After rainwater has passed through the crucial pre-tank filter, it will enter the main storage tank via the inlet calmer, where water will remain until it is required. Once there is sufficient demand, water will be extracted through a floating suction filter or fixed foot filter, a component which will rise and fall with varied water levels. This filter floats just below the surface of the water, where the water is the best quality. In line with the British Standard, the floating suction filter will not extract any water from the lower 150mm of the tank. This prevents any excess sediment entering your system. Once your tank is in low level, your system should automatically switch over to mains water.

 

 

 

Third stage

Your rainwater system doesn’t necessarily need a 3rd stage of filtration. However, in situations where occupants are considered vulnerable (health care settings, schools or care homes) or if applications supplied create an aerosol (vehicle wash, irrigation), we would recommend fine filtration.

This stage of the filtration process will differ dependent on the supplier of your system. Stormsaver offer automatic backwash filtration systems which goes down to 35 microns and automatically carries out a backwash every 24 hours. Each backwash lasts approximately 10 seconds.

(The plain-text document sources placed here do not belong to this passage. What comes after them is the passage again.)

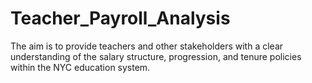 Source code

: # Teacher_Payroll_Analysis
The aim is to provide teachers and other stakeholders with a clear understanding of the salary structure, progression, and tenure policies within the NYC education system.

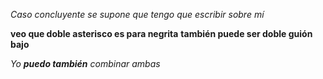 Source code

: *Caso concluyente*
_se supone que tengo que escribir sobre mí_

**veo que doble asterisco es para negrita**
__también puede ser doble guión bajo__

_Yo **puedo también** combinar ambas_
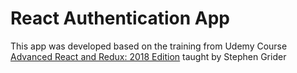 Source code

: # React Authentication App

This app was developed based on the training from Udemy Course [Advanced React and Redux: 2018 Edition](https://www.udemy.com/react-redux-tutorial/) taught by Stephen Grider


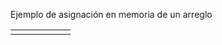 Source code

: Ejemplo de asignación en memoria de un arreglo



|     |     |     |     |     |     |
| --- | --- | --- | --- | --- | --- |
|     |     |     |     |     |     |


  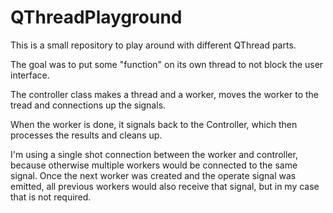 # QThreadPlayground

This is a small repository to play around with different QThread parts.

The goal was to put some "function" on its own thread to not block the user interface.

The controller class makes a thread and a worker, moves the worker to the tread and connections up the signals.

When the worker is done, it signals back to the Controller, which then processes the results and cleans up.

I'm using a single shot connection between the worker and controller, because otherwise multiple workers would be connected to the same signal. Once the next worker was created and the operate signal was emitted, all previous workers would also receive that signal, but in my case that is not required.


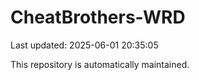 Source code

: # CheatBrothers-WRD

Last updated: 2025-06-01 20:35:05

This repository is automatically maintained.
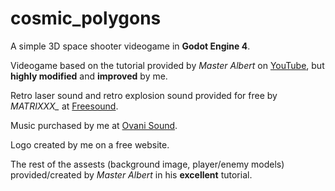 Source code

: # cosmic_polygons

A simple 3D space shooter videogame in **Godot Engine 4**.

Videogame based on the tutorial provided by *Master Albert* on [YouTube](https://www.youtube.com/watch?v=t_zN-7Xggw4), but **highly modified** and **improved** by me.

Retro laser sound and retro explosion sound provided for free by *MATRIXXX_* at [Freesound](https://freesound.org/people/MATRIXXX_/).

Music purchased by me at [Ovani Sound](https://ovanisound.com/).

Logo created by me on a free website.

The rest of the assests (background image, player/enemy models) provided/created by *Master Albert* in his **excellent** tutorial.
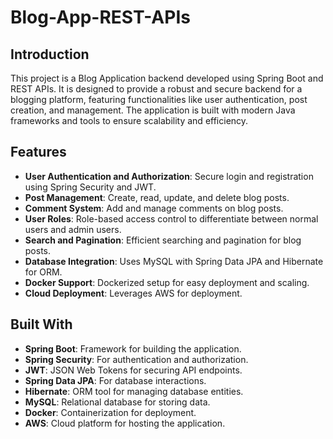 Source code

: # Blog-App-REST-APIs

## Introduction

This project is a Blog Application backend developed using Spring Boot and REST APIs. It is designed to provide a robust and secure backend for a blogging platform, featuring functionalities like user authentication, post creation, and management. The application is built with modern Java frameworks and tools to ensure scalability and efficiency.

## Features

- **User Authentication and Authorization**: Secure login and registration using Spring Security and JWT.
- **Post Management**: Create, read, update, and delete blog posts.
- **Comment System**: Add and manage comments on blog posts.
- **User Roles**: Role-based access control to differentiate between normal users and admin users.
- **Search and Pagination**: Efficient searching and pagination for blog posts.
- **Database Integration**: Uses MySQL with Spring Data JPA and Hibernate for ORM.
- **Docker Support**: Dockerized setup for easy deployment and scaling.
- **Cloud Deployment**: Leverages AWS for deployment.

## Built With

- **Spring Boot**: Framework for building the application.
- **Spring Security**: For authentication and authorization.
- **JWT**: JSON Web Tokens for securing API endpoints.
- **Spring Data JPA**: For database interactions.
- **Hibernate**: ORM tool for managing database entities.
- **MySQL**: Relational database for storing data.
- **Docker**: Containerization for deployment.
- **AWS**: Cloud platform for hosting the application.
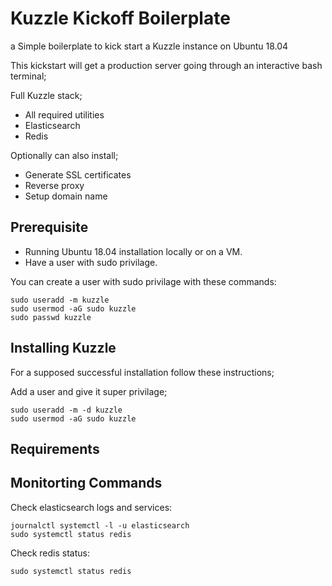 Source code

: # Kuzzle Kickoff Boilerplate

a Simple boilerplate to kick start a Kuzzle instance on Ubuntu 18.04

This kickstart will get a production server going through an interactive bash terminal;

Full Kuzzle stack;
  - All required utilities
  - Elasticsearch
  - Redis

Optionally can also install;
  - Generate SSL certificates
  - Reverse proxy
  - Setup domain name

## Prerequisite

- Running Ubuntu 18.04 installation locally or on a VM.
- Have a user with sudo privilage.

You can create a user with sudo privilage with these commands:

    sudo useradd -m kuzzle
    sudo usermod -aG sudo kuzzle
    sudo passwd kuzzle

## Installing Kuzzle

For a supposed successful installation follow these instructions;

Add a user and give it super privilage;

    sudo useradd -m -d kuzzle
    sudo usermod -aG sudo kuzzle



## Requirements



## Monitorting Commands

Check elasticsearch logs and services:

    journalctl systemctl -l -u elasticsearch
    sudo systemctl status redis

Check redis status:

    sudo systemctl status redis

Our resilient auto backwashing system has been designed to last at least one million uses. This component operates by rainwater passing through a stainless-steel coil to trap any particles. Unlike cotton wound filters (below), these filters are self-cleaning and controlled by a flow meter which communicates when the filter needs to be cleaned. Cleaning takes places through the reversal of water back through the pump which is then disposed of to a drain connection.

Other options include cotton wound filters, as mentioned above, which operate by water passing through layers of cotton to trap any small particles. The micron rating for this part of the system is heavily dependent on the end use, with aerosol usage requiring a smaller rating. These filters need replacing on a regular basis.

The importance of changing cotton wound filters

Our cotton filters are reliable and cost-effective; however, they do require maintenance from in-house maintenance staff. These will require a member of your maintenance team to change the filter on a regular basis, the smaller the micron rating, the higher the frequency of changes.

In our 20 years of experience dealing with rainwater harvesting systems we have often found that in-house maintenance staff have not replaced cotton wound filters frequently. This can compromise water quality as a buildup particle on the filter will prevent clean water getting through. Therefore, if you have opted for this filtration solution it is crucial to ensure these are replaced in line with suppliers’ advice.

UV Disinfection

UV disinfection is optional, but again recommended where water will be distributed in a fine spray, or the occupants are considered vulnerable. This works perfectly with the automatically backwashing filter as it keeps the UV lamp cleaner for longer, preventing any shadowing within the UV system, making it more reliable.

Maintenance

Every electronic or mechanical system will require maintenance to ensure optimum performance and your rainwater harvesting system is no different. Fortunately, Stormsaver systems have the benefit of requiring little maintenance, however it is still important to have a comprehensive plan in place.

We offer robust maintenance packages for any rainwater harvesting system, regardless of supplier. This ensures you have complete piece of mind over water quality. Our experienced servicing team will carry out a full system inspection on a bi-annual basis and offer solutions for any required remedial works.

Stormsaver recommend a tank clean every 2-3 years for the purpose of managing sediment build up in the bottom of the tank. This will assist the floating suction filter with ensuring no sediment enters the system.

British Standard compliance

All of Stormsaver’s filters comply with the requirements set out in BS EN 16941-1:2018 British/ European Standard for Rainwater harvesting. We will be happy to advise you on this.